# [Input for this task]
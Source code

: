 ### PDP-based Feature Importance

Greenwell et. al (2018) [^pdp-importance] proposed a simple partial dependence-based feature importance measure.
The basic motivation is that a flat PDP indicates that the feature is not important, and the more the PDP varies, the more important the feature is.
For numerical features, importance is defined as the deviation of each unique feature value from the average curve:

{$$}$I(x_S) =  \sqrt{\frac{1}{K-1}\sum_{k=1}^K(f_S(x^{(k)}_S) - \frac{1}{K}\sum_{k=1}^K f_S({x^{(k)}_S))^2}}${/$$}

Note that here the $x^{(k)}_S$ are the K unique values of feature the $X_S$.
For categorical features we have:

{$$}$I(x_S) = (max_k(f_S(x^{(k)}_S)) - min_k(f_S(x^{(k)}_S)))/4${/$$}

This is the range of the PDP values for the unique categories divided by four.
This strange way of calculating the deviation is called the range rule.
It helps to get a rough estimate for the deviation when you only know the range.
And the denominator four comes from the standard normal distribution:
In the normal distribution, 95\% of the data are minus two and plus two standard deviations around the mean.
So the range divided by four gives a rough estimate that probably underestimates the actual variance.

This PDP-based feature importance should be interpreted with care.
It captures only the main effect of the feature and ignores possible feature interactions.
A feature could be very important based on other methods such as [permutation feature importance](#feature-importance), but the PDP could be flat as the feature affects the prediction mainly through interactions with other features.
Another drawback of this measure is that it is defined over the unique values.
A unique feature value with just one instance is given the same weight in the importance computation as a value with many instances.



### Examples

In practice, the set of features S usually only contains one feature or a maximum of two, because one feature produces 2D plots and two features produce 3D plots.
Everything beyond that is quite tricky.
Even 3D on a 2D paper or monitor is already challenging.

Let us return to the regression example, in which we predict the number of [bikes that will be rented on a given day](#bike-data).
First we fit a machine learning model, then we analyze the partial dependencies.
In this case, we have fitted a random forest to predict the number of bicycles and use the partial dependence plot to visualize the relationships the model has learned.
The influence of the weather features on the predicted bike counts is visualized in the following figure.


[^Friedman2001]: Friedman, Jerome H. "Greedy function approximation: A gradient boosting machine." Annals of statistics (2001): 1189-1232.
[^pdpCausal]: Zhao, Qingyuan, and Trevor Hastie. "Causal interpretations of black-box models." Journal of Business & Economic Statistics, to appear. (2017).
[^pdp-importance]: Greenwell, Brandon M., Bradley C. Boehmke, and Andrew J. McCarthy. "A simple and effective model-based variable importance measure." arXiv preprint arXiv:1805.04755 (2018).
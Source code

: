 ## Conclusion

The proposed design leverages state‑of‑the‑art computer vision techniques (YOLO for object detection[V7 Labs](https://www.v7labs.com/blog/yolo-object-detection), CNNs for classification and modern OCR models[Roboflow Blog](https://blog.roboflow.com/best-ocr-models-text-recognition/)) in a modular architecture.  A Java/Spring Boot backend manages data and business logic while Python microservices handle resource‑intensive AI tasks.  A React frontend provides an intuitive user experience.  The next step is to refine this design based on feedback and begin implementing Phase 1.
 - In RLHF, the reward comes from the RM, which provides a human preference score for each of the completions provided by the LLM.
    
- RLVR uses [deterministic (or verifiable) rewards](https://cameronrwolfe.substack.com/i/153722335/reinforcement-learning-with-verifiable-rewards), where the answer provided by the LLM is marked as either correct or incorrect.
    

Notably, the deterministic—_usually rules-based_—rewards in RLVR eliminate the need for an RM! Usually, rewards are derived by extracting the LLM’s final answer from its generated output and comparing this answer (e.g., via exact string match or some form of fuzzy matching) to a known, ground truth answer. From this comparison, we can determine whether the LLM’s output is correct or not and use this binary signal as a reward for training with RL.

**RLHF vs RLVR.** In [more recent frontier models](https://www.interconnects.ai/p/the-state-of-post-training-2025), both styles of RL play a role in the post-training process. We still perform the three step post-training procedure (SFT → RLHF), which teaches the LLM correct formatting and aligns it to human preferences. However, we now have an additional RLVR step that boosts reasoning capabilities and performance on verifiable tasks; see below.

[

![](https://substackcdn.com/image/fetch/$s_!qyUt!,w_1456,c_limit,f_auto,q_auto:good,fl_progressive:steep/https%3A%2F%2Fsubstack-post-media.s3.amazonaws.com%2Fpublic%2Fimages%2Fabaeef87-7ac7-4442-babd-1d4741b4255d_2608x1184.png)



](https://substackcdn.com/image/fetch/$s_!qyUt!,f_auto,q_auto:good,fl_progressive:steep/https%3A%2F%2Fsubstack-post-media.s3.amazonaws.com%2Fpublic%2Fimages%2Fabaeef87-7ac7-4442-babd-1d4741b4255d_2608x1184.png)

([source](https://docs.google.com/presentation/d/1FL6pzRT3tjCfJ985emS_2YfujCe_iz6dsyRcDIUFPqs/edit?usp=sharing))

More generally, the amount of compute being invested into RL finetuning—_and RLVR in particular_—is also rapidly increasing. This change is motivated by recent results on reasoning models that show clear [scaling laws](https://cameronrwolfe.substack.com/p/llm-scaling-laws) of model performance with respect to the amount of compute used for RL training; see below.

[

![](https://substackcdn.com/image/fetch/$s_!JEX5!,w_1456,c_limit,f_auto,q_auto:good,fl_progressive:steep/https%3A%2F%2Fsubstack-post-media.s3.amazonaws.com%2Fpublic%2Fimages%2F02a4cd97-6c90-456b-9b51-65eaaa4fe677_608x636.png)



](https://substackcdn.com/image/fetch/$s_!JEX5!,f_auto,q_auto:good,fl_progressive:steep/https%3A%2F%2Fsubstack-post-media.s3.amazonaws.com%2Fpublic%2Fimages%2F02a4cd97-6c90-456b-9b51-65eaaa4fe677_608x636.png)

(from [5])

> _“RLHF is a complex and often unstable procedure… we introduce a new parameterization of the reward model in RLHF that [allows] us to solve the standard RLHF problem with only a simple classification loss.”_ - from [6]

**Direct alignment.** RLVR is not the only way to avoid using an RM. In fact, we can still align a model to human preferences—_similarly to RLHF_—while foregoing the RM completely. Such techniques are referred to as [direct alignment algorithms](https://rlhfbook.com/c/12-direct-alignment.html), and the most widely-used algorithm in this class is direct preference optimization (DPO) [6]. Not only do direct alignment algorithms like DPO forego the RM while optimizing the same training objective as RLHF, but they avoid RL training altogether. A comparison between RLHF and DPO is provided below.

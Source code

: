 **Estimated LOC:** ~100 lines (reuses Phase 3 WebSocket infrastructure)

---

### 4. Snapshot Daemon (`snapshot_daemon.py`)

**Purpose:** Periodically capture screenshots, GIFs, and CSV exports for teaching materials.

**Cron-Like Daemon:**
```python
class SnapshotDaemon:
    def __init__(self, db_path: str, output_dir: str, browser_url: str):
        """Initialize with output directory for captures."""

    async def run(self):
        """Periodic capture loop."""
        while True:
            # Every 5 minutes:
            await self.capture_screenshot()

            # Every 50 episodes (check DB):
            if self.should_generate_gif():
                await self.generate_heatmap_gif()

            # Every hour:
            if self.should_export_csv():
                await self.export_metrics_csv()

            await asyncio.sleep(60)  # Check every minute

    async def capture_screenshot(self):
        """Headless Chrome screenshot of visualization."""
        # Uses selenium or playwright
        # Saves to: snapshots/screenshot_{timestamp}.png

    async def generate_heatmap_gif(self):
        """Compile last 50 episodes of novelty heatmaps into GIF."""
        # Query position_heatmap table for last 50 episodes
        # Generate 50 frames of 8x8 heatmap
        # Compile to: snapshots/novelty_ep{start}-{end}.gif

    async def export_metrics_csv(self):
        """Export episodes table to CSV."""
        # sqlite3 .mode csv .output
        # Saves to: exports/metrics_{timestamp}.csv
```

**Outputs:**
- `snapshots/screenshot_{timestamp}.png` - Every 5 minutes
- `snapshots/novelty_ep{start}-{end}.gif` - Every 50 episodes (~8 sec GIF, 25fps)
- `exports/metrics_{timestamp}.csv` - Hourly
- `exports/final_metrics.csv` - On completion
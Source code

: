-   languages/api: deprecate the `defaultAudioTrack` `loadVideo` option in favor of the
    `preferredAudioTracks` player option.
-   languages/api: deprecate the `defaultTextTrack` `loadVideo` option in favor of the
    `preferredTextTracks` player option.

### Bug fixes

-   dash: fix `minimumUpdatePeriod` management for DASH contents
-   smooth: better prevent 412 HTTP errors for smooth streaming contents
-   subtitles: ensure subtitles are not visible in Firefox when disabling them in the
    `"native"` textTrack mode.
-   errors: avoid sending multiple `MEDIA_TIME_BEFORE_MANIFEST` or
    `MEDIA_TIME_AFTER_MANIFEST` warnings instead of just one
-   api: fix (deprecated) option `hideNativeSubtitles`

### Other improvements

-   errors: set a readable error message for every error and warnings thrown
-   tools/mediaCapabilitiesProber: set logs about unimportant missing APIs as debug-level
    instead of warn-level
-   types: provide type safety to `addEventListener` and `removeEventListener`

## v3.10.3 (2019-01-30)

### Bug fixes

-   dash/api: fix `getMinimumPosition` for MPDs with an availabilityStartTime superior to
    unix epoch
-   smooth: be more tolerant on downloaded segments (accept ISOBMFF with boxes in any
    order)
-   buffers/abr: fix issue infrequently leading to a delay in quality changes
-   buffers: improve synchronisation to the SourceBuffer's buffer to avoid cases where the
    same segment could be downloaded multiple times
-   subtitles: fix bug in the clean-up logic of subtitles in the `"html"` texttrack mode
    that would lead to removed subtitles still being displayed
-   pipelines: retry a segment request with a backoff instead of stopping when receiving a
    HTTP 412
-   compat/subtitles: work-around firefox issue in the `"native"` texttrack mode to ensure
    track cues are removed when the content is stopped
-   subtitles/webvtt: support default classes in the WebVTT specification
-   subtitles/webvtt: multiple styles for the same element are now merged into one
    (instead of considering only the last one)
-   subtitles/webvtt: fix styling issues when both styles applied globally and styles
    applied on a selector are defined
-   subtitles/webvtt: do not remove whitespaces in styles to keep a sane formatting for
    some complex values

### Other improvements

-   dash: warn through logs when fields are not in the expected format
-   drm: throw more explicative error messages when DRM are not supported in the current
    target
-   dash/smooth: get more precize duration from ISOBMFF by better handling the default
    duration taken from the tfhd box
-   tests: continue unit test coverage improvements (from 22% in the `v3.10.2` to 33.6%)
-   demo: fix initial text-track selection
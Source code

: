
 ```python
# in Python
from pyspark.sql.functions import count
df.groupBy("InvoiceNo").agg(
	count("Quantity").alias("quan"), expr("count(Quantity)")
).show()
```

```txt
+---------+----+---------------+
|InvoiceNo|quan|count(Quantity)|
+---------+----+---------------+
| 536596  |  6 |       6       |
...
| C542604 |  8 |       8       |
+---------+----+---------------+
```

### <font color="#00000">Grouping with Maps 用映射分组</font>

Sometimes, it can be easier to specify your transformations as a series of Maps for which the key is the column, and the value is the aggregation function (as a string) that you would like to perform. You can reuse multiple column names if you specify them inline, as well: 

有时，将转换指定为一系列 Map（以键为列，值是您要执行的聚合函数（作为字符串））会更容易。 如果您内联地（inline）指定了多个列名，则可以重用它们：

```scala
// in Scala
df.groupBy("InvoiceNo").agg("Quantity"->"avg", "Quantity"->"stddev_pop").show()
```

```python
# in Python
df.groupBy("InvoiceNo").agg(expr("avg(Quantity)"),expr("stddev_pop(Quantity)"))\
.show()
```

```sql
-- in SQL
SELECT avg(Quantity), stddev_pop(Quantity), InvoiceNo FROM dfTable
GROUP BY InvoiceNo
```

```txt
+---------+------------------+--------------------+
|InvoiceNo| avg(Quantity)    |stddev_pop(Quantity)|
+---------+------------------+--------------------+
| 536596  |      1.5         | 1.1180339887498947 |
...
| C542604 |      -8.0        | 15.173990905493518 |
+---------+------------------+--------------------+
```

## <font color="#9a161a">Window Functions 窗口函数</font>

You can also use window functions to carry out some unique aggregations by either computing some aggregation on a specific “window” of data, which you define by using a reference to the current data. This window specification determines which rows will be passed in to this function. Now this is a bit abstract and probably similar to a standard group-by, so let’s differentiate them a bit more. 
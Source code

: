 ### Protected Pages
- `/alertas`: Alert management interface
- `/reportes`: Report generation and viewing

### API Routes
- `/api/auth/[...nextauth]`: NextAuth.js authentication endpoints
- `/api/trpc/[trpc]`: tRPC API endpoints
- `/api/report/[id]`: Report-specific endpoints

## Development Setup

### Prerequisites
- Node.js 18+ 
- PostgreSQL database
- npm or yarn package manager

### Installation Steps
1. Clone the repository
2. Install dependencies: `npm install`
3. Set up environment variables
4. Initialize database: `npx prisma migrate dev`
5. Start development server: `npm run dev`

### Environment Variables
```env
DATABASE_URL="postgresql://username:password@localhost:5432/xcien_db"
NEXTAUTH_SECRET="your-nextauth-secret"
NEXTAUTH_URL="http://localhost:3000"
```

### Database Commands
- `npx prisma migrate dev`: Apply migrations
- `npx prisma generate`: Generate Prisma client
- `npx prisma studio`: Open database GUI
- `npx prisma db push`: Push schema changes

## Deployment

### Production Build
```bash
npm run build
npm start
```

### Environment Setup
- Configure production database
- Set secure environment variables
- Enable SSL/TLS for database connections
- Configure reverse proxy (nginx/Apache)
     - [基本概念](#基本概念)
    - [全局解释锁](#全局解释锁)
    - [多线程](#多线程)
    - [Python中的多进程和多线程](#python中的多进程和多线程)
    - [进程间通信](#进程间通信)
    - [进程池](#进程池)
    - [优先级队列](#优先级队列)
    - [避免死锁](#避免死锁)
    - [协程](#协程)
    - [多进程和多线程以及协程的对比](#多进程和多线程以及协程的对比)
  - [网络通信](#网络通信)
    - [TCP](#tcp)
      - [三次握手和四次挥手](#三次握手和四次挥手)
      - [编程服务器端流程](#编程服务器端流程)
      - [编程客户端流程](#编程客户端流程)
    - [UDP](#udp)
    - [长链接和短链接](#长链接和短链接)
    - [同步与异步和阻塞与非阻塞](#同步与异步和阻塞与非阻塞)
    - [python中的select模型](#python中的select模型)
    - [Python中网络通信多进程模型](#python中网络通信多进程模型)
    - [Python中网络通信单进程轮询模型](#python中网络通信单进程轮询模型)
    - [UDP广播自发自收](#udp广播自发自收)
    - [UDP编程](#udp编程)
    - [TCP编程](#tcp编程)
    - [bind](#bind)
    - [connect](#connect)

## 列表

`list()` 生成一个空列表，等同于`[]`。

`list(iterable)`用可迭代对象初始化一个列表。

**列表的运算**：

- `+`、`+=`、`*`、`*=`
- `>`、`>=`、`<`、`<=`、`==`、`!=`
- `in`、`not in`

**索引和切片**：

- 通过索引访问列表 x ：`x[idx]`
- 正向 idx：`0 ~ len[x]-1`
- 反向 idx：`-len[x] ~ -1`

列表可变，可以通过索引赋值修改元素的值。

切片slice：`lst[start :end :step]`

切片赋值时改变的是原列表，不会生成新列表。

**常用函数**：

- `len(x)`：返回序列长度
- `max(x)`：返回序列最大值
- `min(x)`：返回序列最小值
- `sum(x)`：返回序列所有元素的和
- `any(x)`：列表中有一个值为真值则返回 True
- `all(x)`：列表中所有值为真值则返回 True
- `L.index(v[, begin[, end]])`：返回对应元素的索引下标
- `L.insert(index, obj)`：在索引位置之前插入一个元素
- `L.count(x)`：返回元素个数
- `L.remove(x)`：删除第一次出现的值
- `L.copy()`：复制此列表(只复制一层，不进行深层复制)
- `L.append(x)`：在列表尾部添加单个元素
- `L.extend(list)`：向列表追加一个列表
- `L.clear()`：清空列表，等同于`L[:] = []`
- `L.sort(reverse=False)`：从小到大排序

# [Aim of the task]
Look through the material for "player". Copy each line that has it.

# [Answer box]
    `preferredAudioTracks` player option.
    `preferredTextTracks` player option.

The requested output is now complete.